9. Rajabi S, Najafipour H, Sheikholeslami M, Jafarinejad-Farsangi S, Beik A, Askaripour M, et al. Perillyl alcohol and quercetin modulate the expression of non-coding RNAs MIAT, H19, miR-29a, and miR-33a in pulmonary artery hypertension in rats. Noncoding RNA Res. 2022;7(1):27-33.

10.       Eguchi A, Lazaro RG, Wang J, Kim J, Povero D, Willliams B, et al. Extracellular vesicles released by hepatocytes from gastric infusion model of alcoholic liver disease contain a MicroRNA barcode that can be detected in blood. Hepatology. 2017;65(2):475-90.

Round 2

Reviewer 1 Report

The addition of the control group (CMB) made the study well done and presented. The discussion was also improved. I still found some spelling mistakes, carefully proofread the manuscript. 

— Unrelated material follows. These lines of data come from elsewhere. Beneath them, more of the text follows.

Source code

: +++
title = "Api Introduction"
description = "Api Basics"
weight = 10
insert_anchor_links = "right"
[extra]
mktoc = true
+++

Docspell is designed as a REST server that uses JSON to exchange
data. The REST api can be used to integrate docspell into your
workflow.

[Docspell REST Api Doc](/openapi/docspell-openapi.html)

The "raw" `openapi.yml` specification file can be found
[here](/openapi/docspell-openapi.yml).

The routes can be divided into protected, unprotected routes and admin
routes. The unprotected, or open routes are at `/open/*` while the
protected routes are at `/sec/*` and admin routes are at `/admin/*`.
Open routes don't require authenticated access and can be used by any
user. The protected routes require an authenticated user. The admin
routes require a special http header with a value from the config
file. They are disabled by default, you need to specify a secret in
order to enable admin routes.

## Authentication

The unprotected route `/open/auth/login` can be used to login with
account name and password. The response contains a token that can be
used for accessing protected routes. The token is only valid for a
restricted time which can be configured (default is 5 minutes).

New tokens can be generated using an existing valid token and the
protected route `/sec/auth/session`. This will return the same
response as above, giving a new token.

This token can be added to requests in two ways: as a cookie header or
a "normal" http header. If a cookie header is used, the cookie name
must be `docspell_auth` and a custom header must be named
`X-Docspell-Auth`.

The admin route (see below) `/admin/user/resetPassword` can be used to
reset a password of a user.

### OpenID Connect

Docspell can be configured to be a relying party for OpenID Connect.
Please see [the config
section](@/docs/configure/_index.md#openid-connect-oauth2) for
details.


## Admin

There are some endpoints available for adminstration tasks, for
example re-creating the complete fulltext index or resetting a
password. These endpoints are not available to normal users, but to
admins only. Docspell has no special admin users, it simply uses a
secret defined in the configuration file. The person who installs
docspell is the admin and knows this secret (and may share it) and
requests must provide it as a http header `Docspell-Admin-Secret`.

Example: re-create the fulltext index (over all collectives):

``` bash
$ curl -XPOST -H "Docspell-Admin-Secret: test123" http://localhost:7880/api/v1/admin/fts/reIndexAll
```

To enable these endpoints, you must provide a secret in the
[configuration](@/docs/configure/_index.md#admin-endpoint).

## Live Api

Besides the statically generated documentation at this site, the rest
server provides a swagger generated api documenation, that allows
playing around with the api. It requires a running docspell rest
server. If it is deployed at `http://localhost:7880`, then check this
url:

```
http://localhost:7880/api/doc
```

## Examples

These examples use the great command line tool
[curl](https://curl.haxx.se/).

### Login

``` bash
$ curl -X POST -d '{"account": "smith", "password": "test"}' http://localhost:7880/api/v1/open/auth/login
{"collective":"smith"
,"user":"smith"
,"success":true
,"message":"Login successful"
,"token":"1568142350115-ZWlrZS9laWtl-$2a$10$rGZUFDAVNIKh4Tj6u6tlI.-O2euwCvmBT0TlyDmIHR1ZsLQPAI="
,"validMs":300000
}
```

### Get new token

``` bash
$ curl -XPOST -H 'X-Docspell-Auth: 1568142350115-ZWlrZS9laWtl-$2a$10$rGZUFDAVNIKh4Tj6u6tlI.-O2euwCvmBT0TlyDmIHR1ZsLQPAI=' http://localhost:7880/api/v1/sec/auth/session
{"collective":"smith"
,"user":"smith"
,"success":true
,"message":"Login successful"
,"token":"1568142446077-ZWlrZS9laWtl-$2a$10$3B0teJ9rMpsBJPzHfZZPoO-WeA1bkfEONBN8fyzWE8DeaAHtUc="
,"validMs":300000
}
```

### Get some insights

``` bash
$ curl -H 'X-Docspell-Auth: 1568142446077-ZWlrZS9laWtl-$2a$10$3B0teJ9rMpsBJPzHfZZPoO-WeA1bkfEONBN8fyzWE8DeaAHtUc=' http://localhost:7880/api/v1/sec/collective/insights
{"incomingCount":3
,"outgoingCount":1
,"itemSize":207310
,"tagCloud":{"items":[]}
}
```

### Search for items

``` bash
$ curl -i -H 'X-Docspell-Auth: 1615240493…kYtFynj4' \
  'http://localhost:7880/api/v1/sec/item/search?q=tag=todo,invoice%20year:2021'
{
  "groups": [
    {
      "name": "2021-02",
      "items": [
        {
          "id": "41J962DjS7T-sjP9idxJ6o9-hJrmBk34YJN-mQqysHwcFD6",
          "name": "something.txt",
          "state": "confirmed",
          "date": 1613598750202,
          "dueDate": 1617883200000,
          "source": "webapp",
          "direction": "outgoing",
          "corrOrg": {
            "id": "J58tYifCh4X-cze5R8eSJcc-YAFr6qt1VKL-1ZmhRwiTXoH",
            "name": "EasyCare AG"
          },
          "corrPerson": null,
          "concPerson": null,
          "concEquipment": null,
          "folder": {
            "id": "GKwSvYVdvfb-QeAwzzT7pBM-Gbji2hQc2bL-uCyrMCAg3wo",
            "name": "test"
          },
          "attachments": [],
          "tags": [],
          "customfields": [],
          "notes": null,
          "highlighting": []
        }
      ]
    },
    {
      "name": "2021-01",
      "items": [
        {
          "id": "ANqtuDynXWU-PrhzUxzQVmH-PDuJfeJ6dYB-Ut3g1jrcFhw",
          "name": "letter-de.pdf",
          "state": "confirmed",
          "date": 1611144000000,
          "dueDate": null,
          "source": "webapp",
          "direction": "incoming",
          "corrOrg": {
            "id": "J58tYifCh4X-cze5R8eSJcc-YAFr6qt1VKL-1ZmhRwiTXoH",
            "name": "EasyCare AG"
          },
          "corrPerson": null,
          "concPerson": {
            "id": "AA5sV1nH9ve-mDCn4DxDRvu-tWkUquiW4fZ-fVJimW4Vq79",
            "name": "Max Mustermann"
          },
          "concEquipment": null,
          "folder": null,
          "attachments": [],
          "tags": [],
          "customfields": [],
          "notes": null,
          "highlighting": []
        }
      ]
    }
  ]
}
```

Some spelling mistakes were detected. I find the conclusion in the abstract complicated to understand. Maybe make one simple but concise conclusion.

Author Response

We appreciate reviewer’s comments and language was double-checked.  The abstract was revised, and this version should be more easily to understand.

Reviewer 2 Report

The authors have submitted a revision of their manuscript previously reviewed by this reviewer. In this submission, the authors have added text throughout the manuscript and included additional analysis. While the manuscript is now longer, it remains overall not particularly readable or understandable.  Unfortunately, some grammatical errors make the manuscript difficult to read and understand.

Author Response

As the reviewer acknowledged, after adding the additional group and additional analysis, the paper is now longer. The paper’s length is due to the nature of its comprehensive design and multiple time points of data collection, and we are afraid that shortening it will not benefit the reader. We appreciate the reviewer’s comments, and the paper was read and approved by the authors.  This version should be easier to understand.

Reviewer 3 Report

I thank the authors for addressing all the questions and concerns that I have raised. I still think this study lacks insights into the biology of miR-29a in liver injury induced by high fat and alcohol. The study does not explain why miR-29a is dynamically altered during the injury process. Nevertheless, as the authors suggest, this question could be further explored in the future.

The quality of language is fine.

Author Response

We thank the reviewer for their comments.  Future studies focusing on the mechanism of miR-29a expression and EtOH treatment appear promising.